ASSIGNED TASK: In the entries below, how many lines hold the word "specifies"? Answer with the number only.

Entries taken from a collection:
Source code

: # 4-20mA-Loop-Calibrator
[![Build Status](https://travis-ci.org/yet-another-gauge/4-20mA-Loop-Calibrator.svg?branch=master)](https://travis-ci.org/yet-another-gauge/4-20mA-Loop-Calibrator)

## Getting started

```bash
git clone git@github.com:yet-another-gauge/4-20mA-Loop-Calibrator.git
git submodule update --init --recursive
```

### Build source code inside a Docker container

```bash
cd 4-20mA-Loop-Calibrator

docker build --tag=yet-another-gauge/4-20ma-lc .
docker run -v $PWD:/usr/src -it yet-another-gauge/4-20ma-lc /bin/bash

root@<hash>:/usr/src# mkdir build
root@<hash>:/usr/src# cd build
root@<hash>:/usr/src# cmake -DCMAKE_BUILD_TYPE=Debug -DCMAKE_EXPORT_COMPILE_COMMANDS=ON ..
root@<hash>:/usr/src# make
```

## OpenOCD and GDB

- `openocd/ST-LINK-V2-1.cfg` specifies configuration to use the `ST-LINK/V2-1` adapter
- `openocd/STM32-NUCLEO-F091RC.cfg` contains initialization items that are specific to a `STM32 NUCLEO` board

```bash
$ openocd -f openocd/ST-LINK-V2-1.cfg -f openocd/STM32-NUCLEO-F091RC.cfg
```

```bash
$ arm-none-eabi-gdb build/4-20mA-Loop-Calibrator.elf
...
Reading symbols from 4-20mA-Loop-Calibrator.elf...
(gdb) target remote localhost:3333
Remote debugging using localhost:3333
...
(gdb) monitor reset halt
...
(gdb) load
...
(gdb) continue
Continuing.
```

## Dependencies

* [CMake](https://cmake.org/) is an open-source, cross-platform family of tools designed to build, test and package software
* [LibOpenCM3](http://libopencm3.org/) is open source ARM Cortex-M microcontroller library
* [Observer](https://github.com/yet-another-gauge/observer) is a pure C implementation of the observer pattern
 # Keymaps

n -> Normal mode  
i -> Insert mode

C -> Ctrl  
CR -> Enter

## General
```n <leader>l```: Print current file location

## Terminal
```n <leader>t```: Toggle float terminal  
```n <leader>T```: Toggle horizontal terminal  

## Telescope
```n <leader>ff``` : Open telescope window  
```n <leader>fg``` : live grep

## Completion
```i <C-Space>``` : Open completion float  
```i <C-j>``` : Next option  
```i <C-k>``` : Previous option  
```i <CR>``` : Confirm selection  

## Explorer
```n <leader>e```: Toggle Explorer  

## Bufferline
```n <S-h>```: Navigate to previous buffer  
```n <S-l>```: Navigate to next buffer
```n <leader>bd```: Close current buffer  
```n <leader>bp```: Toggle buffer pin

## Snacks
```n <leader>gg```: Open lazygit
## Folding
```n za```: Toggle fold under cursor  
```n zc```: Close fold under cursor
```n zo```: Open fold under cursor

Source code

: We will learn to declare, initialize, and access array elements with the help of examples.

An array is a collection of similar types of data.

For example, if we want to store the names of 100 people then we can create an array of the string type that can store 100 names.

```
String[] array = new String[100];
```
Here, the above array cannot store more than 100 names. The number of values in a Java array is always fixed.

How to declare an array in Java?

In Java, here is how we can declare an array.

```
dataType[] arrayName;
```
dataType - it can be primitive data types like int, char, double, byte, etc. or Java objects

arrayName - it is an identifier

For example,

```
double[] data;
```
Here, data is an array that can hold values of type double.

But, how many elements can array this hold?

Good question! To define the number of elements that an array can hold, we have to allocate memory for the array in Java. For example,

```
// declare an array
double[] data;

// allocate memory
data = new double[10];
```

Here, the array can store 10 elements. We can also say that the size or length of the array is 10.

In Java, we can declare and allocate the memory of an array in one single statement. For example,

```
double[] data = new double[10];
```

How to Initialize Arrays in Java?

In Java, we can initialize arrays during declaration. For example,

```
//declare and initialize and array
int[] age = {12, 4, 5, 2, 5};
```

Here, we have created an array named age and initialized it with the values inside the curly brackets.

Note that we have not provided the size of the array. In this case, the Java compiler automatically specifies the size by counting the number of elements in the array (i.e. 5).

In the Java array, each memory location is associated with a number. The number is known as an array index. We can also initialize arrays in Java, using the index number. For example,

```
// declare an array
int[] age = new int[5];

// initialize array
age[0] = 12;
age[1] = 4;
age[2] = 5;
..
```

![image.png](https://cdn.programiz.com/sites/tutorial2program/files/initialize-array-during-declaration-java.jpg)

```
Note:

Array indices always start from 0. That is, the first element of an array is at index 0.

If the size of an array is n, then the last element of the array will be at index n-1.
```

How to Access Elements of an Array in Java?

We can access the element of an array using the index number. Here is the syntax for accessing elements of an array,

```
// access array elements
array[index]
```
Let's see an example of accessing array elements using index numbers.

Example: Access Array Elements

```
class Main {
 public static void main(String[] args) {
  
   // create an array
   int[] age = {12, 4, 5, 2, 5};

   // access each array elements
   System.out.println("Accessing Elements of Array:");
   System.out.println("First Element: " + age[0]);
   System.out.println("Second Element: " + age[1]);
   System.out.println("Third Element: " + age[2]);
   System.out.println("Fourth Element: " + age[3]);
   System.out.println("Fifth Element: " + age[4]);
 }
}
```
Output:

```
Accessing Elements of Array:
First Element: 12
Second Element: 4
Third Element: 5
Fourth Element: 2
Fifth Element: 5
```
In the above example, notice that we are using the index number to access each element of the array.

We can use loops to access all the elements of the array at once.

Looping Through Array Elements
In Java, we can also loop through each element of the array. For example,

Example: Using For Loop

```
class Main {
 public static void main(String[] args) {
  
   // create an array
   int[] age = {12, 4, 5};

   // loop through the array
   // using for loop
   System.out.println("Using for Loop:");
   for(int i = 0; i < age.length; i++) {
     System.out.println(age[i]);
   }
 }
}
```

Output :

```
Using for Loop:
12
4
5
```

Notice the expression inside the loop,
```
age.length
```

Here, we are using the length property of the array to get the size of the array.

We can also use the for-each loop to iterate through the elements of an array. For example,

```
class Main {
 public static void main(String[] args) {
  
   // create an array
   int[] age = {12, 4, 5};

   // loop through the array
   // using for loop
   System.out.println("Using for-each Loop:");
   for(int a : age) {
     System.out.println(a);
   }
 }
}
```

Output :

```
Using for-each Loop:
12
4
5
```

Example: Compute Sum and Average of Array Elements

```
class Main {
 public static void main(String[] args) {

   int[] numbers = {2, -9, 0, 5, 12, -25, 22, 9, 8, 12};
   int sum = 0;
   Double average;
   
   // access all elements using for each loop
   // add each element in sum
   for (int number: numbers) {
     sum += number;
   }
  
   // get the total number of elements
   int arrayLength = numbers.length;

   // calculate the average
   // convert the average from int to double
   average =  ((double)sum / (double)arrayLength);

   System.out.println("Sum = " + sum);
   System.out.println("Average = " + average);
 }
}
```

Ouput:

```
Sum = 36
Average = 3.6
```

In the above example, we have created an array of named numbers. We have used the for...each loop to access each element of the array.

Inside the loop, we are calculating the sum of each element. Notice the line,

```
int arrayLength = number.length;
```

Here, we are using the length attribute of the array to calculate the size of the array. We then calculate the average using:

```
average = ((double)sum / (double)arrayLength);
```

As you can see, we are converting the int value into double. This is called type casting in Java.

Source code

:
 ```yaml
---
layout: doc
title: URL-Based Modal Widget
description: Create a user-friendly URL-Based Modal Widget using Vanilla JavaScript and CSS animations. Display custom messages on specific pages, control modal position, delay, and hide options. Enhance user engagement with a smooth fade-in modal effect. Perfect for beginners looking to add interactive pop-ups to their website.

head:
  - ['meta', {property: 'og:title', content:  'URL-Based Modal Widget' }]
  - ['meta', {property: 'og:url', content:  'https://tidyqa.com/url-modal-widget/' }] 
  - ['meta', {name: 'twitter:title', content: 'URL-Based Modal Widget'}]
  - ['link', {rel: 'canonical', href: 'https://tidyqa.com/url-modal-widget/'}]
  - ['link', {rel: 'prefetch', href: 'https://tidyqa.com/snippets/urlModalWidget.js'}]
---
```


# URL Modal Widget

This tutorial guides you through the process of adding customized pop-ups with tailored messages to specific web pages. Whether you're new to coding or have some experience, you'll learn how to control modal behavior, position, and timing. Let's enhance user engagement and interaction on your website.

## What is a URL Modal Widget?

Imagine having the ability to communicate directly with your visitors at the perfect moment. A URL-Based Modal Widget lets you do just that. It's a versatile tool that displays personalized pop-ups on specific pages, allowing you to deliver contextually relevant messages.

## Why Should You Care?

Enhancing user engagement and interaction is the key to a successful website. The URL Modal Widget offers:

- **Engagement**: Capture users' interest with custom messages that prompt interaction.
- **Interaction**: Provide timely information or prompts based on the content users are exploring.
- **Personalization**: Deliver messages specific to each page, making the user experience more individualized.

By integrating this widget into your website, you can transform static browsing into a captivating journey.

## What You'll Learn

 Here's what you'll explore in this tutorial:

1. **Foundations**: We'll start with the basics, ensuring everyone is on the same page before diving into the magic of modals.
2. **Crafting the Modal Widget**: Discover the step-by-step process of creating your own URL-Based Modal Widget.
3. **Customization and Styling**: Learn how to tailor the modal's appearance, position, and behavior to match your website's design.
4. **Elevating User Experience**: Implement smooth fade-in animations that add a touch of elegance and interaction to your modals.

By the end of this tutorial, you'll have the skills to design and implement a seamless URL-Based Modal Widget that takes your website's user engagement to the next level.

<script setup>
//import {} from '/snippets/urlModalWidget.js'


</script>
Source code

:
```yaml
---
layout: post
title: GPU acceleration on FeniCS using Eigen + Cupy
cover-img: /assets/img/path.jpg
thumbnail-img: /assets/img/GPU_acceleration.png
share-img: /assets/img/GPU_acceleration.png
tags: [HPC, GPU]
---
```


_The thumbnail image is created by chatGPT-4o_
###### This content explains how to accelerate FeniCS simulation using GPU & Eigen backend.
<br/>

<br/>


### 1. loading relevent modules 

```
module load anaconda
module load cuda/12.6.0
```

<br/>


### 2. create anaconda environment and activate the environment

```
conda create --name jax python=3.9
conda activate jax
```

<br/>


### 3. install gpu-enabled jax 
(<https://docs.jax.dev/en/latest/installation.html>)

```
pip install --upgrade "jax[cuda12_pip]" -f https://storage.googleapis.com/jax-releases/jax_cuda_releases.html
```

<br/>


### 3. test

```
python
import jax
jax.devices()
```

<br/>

WRITTEN ANSWER: 2